- RECORDS FOR THE EXERCISE
· · ·
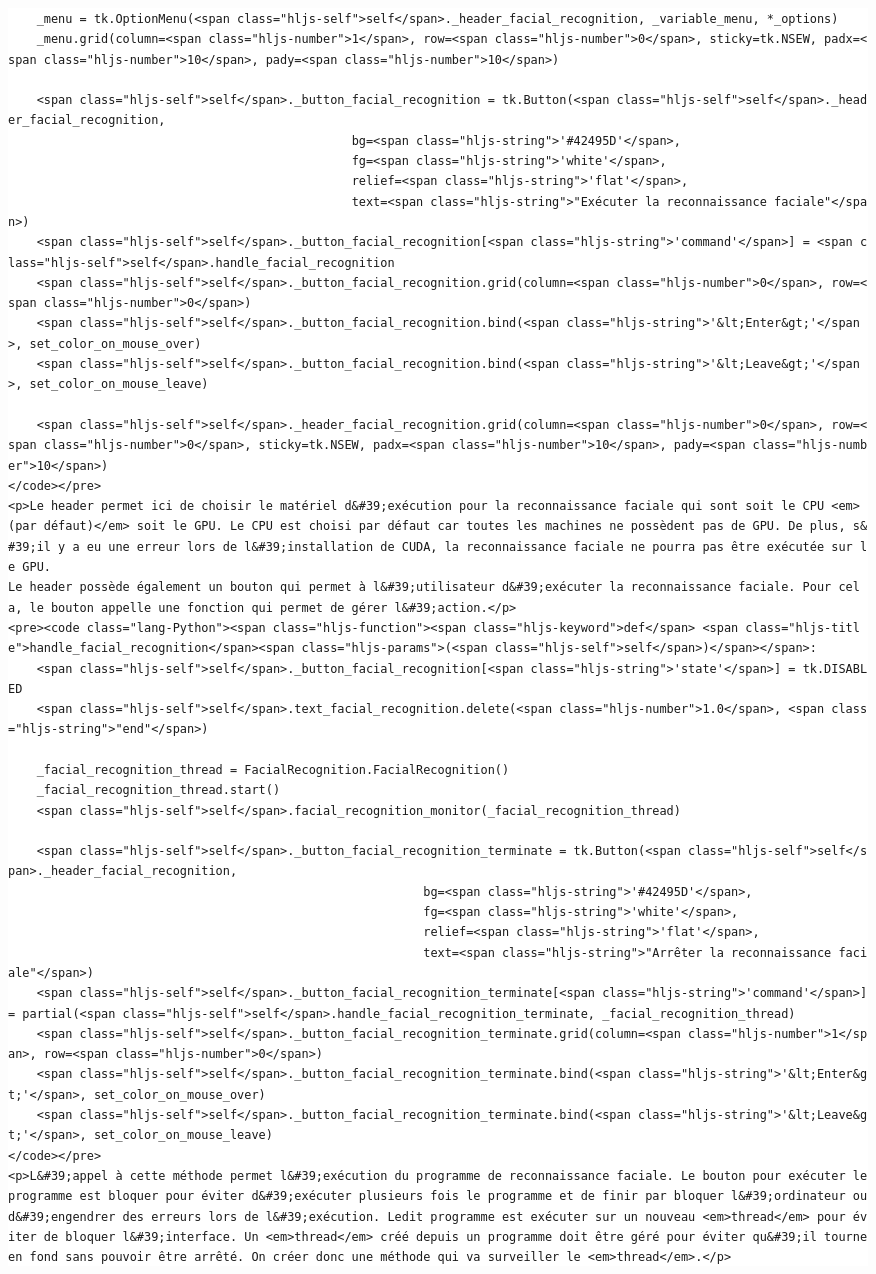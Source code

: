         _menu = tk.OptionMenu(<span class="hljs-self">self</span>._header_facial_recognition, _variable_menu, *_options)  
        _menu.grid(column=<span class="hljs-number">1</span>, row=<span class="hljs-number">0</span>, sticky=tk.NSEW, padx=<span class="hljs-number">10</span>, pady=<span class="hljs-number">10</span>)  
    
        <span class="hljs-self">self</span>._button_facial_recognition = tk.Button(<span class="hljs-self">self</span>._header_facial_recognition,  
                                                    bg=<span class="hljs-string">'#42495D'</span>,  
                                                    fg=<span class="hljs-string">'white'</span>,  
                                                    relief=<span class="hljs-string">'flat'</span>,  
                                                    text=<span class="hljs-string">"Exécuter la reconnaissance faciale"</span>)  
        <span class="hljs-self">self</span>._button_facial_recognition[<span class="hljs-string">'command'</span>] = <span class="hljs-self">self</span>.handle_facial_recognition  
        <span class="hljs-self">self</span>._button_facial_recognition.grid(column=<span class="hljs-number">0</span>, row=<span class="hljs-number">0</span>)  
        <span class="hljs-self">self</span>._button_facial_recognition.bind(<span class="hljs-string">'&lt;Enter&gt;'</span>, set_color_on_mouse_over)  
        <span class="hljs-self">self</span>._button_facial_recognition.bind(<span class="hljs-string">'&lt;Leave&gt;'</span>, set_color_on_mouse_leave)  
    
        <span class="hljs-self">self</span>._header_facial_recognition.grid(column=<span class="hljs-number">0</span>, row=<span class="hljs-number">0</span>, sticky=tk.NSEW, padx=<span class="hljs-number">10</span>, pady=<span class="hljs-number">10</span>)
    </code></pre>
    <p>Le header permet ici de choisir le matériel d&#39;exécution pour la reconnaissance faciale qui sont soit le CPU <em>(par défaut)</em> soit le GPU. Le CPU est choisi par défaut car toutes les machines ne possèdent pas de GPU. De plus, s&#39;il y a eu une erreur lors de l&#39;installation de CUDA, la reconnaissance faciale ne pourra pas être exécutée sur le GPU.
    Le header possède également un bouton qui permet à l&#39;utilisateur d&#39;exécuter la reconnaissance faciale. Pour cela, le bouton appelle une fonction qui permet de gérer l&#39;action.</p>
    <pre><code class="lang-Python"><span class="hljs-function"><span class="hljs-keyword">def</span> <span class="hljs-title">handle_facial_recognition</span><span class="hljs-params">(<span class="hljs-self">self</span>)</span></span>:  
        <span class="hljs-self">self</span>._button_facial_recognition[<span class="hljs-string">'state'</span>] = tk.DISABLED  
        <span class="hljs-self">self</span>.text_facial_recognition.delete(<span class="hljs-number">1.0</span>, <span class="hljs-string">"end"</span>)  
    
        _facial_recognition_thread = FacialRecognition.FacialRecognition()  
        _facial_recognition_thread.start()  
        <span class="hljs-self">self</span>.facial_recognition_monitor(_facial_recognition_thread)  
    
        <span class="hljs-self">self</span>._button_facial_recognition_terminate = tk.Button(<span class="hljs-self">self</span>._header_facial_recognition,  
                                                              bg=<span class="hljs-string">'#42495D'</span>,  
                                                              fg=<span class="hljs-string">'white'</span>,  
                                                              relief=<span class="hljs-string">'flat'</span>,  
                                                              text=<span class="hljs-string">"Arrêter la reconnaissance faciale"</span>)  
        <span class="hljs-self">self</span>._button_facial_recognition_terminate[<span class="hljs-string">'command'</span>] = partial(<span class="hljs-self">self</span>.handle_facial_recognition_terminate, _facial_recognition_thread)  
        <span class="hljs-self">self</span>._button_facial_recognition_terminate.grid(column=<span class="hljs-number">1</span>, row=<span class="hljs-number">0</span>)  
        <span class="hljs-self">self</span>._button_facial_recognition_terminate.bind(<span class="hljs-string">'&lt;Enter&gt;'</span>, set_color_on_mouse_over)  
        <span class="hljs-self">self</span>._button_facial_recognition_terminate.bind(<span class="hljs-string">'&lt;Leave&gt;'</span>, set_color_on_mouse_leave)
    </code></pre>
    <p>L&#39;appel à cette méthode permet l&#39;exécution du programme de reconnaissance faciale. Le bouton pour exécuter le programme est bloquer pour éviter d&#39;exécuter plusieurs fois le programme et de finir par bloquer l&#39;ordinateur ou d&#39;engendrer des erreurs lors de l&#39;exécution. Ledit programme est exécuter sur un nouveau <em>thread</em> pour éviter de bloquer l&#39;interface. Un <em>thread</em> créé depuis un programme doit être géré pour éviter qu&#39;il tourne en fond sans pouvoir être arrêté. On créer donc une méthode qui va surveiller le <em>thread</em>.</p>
· · ·
Filter the entries down to the lines that include the string "NSEW".

- RESPONSE AREA
        _menu.grid(column=<span class="hljs-number">1</span>, row=<span class="hljs-number">0</span>, sticky=tk.NSEW, padx=<span class="hljs-number">10</span>, pady=<span class="hljs-number">10</span>)  
        <span class="hljs-self">self</span>._header_facial_recognition.grid(column=<span class="hljs-number">0</span>, row=<span class="hljs-number">0</span>, sticky=tk.NSEW, padx=<span class="hljs-number">10</span>, pady=<span class="hljs-number">10</span>)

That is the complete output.